When lockdown was announced, Caroline was in a pub with friends and they decided to stay and “drink the bar dry”. Then she went home and ordered a mountain of gin and chocolate.

This seems to sum Caroline up – a brakes off approach to life. Only a few weeks into lockdown she was working with her neighbours to organisie cocktail parties, a 90th birthday celebration, fitness challenges in the front gardens, and supported a food bank for the street. She also helped her husband with food deliveries for those in need.

When the vaccination clinics opened, Caroline volunteered to help with the queues. There were some hassles with some people refusing to wear masks, and “anti vaxxers causing trouble”, but overall it was a positive experience. Some queued for 3-4 hours, but they set up picnics and played music, turning it into something fun.

While volunteering at the vacination clinic she also worked as a telephone responder. Every week, Caroline went to a phone centre to call those on the council’s vulnerable people list. She checked they had food, if they needed a befriending service or legal help.

After throwing so much energy into the crisis, she feels a void now things have gone back to normal. She is trying to get back to her old way of life, but doesn’t feel the same motivation.

Averil Pootan Watan: the church warden
Averil Pooten Watan: the church warden

Averil is a warden at St Barnabas Church, which has a mixed congregation made up of lots of migrants. She is also a care home manager, where many migrants work. Through these two roles she learnt that some undocumented people, particularly those who worked in private, individual, care settings were having trouble getting the the Covid19 vaccine. It was another care crisis waiting to happen.
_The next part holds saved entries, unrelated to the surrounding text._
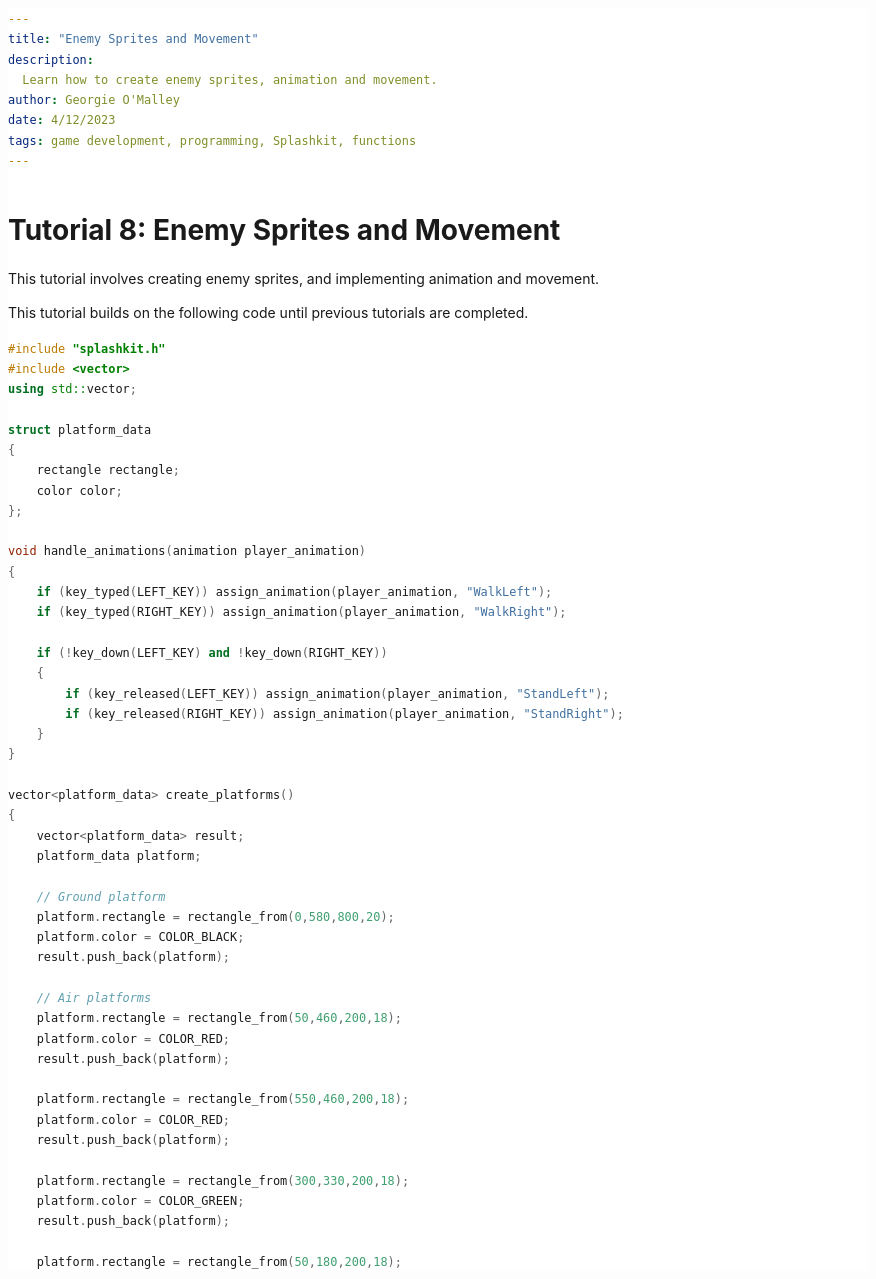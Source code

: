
 ```yaml
---
title: "Enemy Sprites and Movement"
description:
  Learn how to create enemy sprites, animation and movement.
author: Georgie O'Malley
date: 4/12/2023
tags: game development, programming, Splashkit, functions
---
```


# Tutorial 8: Enemy Sprites and Movement

This tutorial involves creating enemy sprites, and implementing animation and movement.

This tutorial builds on the following code until previous tutorials are completed.

```cpp
#include "splashkit.h"
#include <vector>
using std::vector;

struct platform_data
{
	rectangle rectangle;
	color color;
};

void handle_animations(animation player_animation)
{
	if (key_typed(LEFT_KEY)) assign_animation(player_animation, "WalkLeft");
	if (key_typed(RIGHT_KEY)) assign_animation(player_animation, "WalkRight");

	if (!key_down(LEFT_KEY) and !key_down(RIGHT_KEY))
	{
		if (key_released(LEFT_KEY)) assign_animation(player_animation, "StandLeft");
		if (key_released(RIGHT_KEY)) assign_animation(player_animation, "StandRight");
	}
}

vector<platform_data> create_platforms()
{
	vector<platform_data> result;
	platform_data platform;

	// Ground platform
	platform.rectangle = rectangle_from(0,580,800,20);
	platform.color = COLOR_BLACK;
	result.push_back(platform);

	// Air platforms
	platform.rectangle = rectangle_from(50,460,200,18);
	platform.color = COLOR_RED;
	result.push_back(platform);

	platform.rectangle = rectangle_from(550,460,200,18);
	platform.color = COLOR_RED;
	result.push_back(platform);

	platform.rectangle = rectangle_from(300,330,200,18);
	platform.color = COLOR_GREEN;
	result.push_back(platform);

	platform.rectangle = rectangle_from(50,180,200,18);
```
In order to get the vaccine you had to book through the NHS website with an NHS number. If you didn’t have a number, then you couldn’t book. Many undocumented migrants don’t have an NHS number because they are not registered with a GP. They are not registered with a GP because hostile environment policies make them terrified of being reported to the Home Office.Yet they were desperate for the vaccine as they didn't want to put the elderly or young children they cared for at further risk.

Averil contacted St Barts NHS Community Engagement team, who responded with drop in centres where no ID was needed and no questions were asked. The first week 30 members of Averil’s congregation got the vaccine; the next week there were 50 more. Within 2-3 months they delivered 400 vaccines, with people coming from as far away as Scotland.

Averil’s faith kept her going through the pandemic. It stopped her getting overwhelmed and prevented isolation by keeping her connected to her community.